Once again, here is a link to view a full-size periodic table: To see the periodic table, click here. Once the window appears, roll your mouse over the elements to see their specific information. You can also access the periodic table by going into the SparkNotes reference section that resides at the top of every SparkNotes page.
As stated last section, the periodic table organizes the elements according to general patterns of similarity. Below is a very small image of the periodic table. It is basically unreadable in terms of specific information, but it allows us to easily look at the periodic tables structure general trends.
The vertical columns of the periodic table (marked by yellow stripes in the figure) are called groups. The horizontal rows are called periods. There are 18 groups and 7 periods. In discussing the periodic table from here on out we will use the terms group and period. Down a group means moving from top to bottom; across a period means moving from left to right.
To describe the information contained within each individual box we will use a specific example: carbon.
The purpose of the element name is obvious. However, many Periodic Tables do not include element names. For those situations you must memorize the symbols that accord to each element name.
Each element has a specific one or two letter symbol that is used interchangeably with its name. These should be memorized. Most of the time, symbols quite clearly accord to the name of the element they represent, as C accords to carbon. Occasional, however, an element's name and symbol have little relation. For example, the symbol for mercury is Hg.
As you move across a period the atomic number increases. Similarly, as you move down a group the atomic number increases. In this way, the atomic number represents exactly where in the periodic table an element stands.
More importantly, and the reason why the ordering of the elements according to atomic number yields elements in groups with similar chemical and physical properties, the atomic number is the same as the number of protons in the nucleus of an atom of an element, and also the same as the number of electrons surrounding the nucleus in a neutral state. Carbon, for example, has six protons and six electrons. (Protons and electrons will be discussed in more detail in the Atomic Structure SparkNote)
Along with protons, an atom also contains neutrons in its nucleus. The atomic mass (also called atomic weight) of an element is the combined number of protons and neutrons in the nucleus.

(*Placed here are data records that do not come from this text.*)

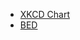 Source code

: - [XKCD Chart](https://xkcd.com/radiation/)
- [BED](https://en.wikipedia.org/wiki/Banana_equivalent_dose) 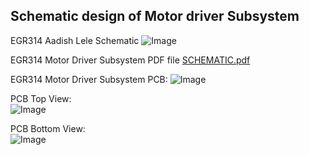 
## Schematic design of Motor driver Subsystem

EGR314 Aadish Lele Schematic
![Image](https://github.com/user-attachments/assets/c7163d30-6a1a-4427-86f4-89c7ff576e49)

EGR314 Motor Driver Subsystem PDF file
[SCHEMATIC.pdf](https://github.com/user-attachments/files/19829832/SCHEMATIC.pdf)

EGR314 Motor Driver Subsystem PCB:
![Image](https://github.com/user-attachments/assets/8655c729-7e94-434b-9340-f5c528838998)

PCB Top View:  
![Image](https://github.com/user-attachments/assets/46d92fa4-020f-4745-baa7-ae3f704e8539)

PCB Bottom View:  
![Image](https://github.com/user-attachments/assets/e3679142-1249-4cea-b62b-174048852221)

Atoms of particular elements generally have different "versions," meaning that elements have atoms with different numbers of neutrons in their nucleus. These different versions are called isotopes. The atomic weight displayed is actually the weighted average of the mass numbers of the various isotopes. The atomic weight for Carbon is 12.01 because around 99% of all carbon is the carbon-12 isotope.
The Atomic number increases from the top left to the bottom right. It ascends sequentially across each period.
Weight The atomic weight of the elements generally increases as you move down a group and across a period. Hydrogen, at the top left of the table, is the lightest element. The unnamed element 112 is the heaviest. There are some instances when this rule does not hold true, however. For instance, because it has a high percentage of isotopes with many neutrons, the atomic weight of tellurium (Te) is higher than that for iodine (I), even though iodine has a higher atomic number.
Elements can be organized by group or period, but they also can be placed into three distinct groups: metals, semi-metals, and non-metals.
Metals are the pink section on the left side of . Metals are generally lustrous solids, often deformable (though mercury (Hg) is a liquid at room temperature). Metals are highly conducive to both heat and electricity.
Nonmetals are the blue boxes on the upper right hand of the periodic table. More than half of the non-metals are gaseous at normal temperatures.
Semimetals are the green boxes on the periodic table. As their transitory name and placement on the periodic table suggest, they exist in between the distinctions of metals and nonmetals.
Metals and Nonmetals
Most chemical compounds are formed by the interactions between metals and non- metals.
Beyond those trends described here, there are a number of further periodic trends such as atomic size, ionization energy, electron affinity, and electronegativity. We will discuss these trends in the atomic structure SparkNote, since we must have a better understanding of atomic structure before getting into their specifics.